Bitcoin has lost over 20% of its value in less than 24 hours as the Financial Conduct Authority says investors in cryptoassets “should be prepared to lose all of their money”.
Bitcoin’s value has nearly quadrupled over the last year, fuelling concerns the highly volatile cryptocurrency has pushed farther into the mainstream. On 8 January the digital coin hit a record high of $41,500. But it wasn’t long before it had reversed these gains, plunging to $38,171 as markets opened on Monday and tumbling further to $31,208.
The violent sell-off comes amid renewed concerns from the UK watchdog for savers to be wary of investing in cryptocurrency.

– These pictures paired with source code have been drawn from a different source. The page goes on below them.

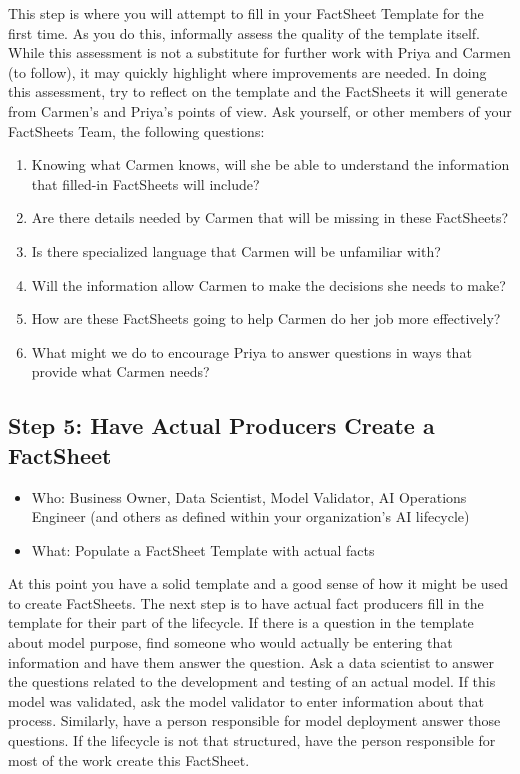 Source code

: \documentclass[11pt,dvipdfm]{article}
\begin{document}
This step is where you will attempt to fill in your FactSheet Template for the first time. As you do this, informally assess the quality of the template itself. While this assessment is not a substitute for further work with Priya and Carmen (to follow), it may quickly highlight where improvements are needed. In doing this assessment, try to reflect on the template and the FactSheets it will generate from Carmen's and Priya's points of view. Ask yourself, or other members of your FactSheets Team, the following questions:\\

\begin{enumerate}
\item Knowing what Carmen knows, will she be able to understand the information that filled-in FactSheets will include?
\item Are there details needed by Carmen that will be missing in these FactSheets?
\item Is there specialized language that Carmen will be unfamiliar with?
\item Will the information allow Carmen to make the decisions she needs to make?
\item How are these FactSheets going to help Carmen do her job more effectively?
\item What might we do to encourage Priya to answer questions in ways that provide what Carmen needs?
\end{enumerate}

\subsection{Step 5: Have Actual Producers Create a FactSheet}

\begin{itemize}[noitemsep,nolistsep]
    \item Who: Business Owner, Data Scientist, Model Validator, AI Operations Engineer (and others as defined within your organization's AI lifecycle)
    \item What: Populate a FactSheet Template with actual facts
\end{itemize}
\hspace{.2cm}

At this point you have a solid template and a good sense of how it might be used to create FactSheets. The next step is to have actual fact producers fill in the template for their part of the lifecycle. If there is a question in the template about model purpose, find someone who would actually be entering that information and have them answer the question. Ask a data scientist to answer the questions related to the development and testing of an actual model. If this model was validated, ask the model validator to enter information about that process. 
Similarly, have a person responsible for model deployment answer those questions.
If the lifecycle is not that structured, have the person responsible for most of the work create this FactSheet. 
\end{document}
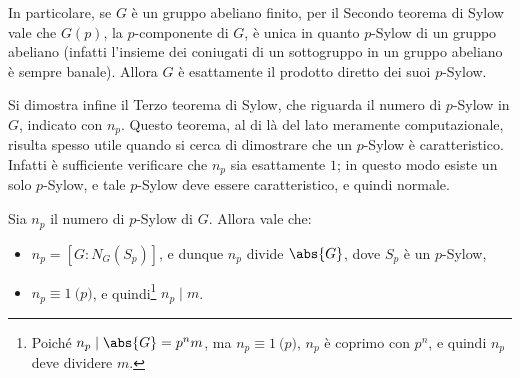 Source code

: \documentclass[12pt]{scrartcl}
\begin{document}
	\begin{remark}
		In particolare, se $G$ è un gruppo abeliano finito, per il
		Secondo teorema di Sylow vale che $G(p)$, la $p$-componente
		di $G$, è unica in quanto $p$-Sylow di un gruppo abeliano
		(infatti l'insieme dei coniugati di un sottogruppo in un gruppo abeliano è sempre banale). Allora $G$ è esattamente
		il prodotto diretto dei suoi $p$-Sylow.
	\end{remark}
	
	\bigskip
	
	
	Si dimostra infine il Terzo teorema di Sylow, che riguarda
	il numero di $p$-Sylow in $G$, indicato con $n_p$. Questo
	teorema, al di là del lato meramente computazionale, risulta
	spesso utile quando si cerca di dimostrare che un $p$-Sylow
	è caratteristico. Infatti è sufficiente verificare che
	$n_p$ sia esattamente $1$; in questo modo esiste un solo
	$p$-Sylow, e tale $p$-Sylow deve essere caratteristico, e
	quindi normale.
	
	\begin{theorem}
		Sia $n_p$ il numero di $p$-Sylow di $G$. Allora vale
		che:
		
		\begin{itemize}
			\item $n_p = [G : N_G(S_p)]$, e dunque $n_p$ divide $\abs{G}$, dove
				$S_p$ è un $p$-Sylow,
			\item $n_p \equiv 1 \pod p$, e quindi\footnote{
				Poiché $n_p \mid \abs{G} = p^n m$, ma $n_p \equiv 1 \pod p$, $n_p$ è coprimo con $p^n$, e quindi
				$n_p$ deve dividere $m$.
			} $n_p \mid m$.
		\end{itemize}
	\end{theorem}
	
\end{document}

In a statement the FCA stressed investing in cryptoassets, or investments and lending linked to them, generally involves taking “very high risks with investors’ money” and, if consumers invest in these types of product, “they should be prepared to lose all their money”.
For cryptoasset-related investments, consumers are unlikely to have access to the Financial Ombudsman Service (FOS) or the Financial Services Compensation Scheme (FSCS) if something goes wrong.
The warning follows hot on the heels of the FCA ban on derivatives and ETNs linked to cryptocurrencies, which came into effect on 6 Jan 2021.
UK crypto asset firms now have to be registered with the FCA
The FCA said in a statement on 11 January: “Consumers should be wary if they’re contacted out of the blue, pressured to invest quickly or promised returns that sound too good to be true.
“Visit the FCA’s ScamSmart pages for more information on how consumers should protect themselves from fraud.
“Firms offering these products should make sure they comply with all relevant regulatory requirements and are authorised by the FCA where this is required.
“Since 10 January 2021, all UK cryptoasset firms must be registered with the FCA under regulations to tackle money laundering. Operating without a registration is a criminal offence.”
The risks of investing in crypto assets
The FCA’s concerns about high-return investments based on cryptoassets include:
- Consumer protection: Some investments advertising high returns based on cryptoassets may not be subject to regulation beyond anti-money laundering requirements;
- Price volatility: Significant price volatility in cryptoassets, combined with the inherent difficulties of valuing cryptoassets reliably, places consumers at a high risk of losses;
- Product complexity: The complexity of some products and services relating to cryptoassets can make it hard for consumers to understand the risks. There is no guarantee that cryptoassets can be converted back into cash. Converting a cryptoasset back to cash depends on demand and supply existing in the market;
- Charges and fees: Consumers should consider the impact of fees and charges on their investment which may be more than those for regulated investment products; and
- Marketing materials: Firms may overstate the returns of products or understate the risks involved.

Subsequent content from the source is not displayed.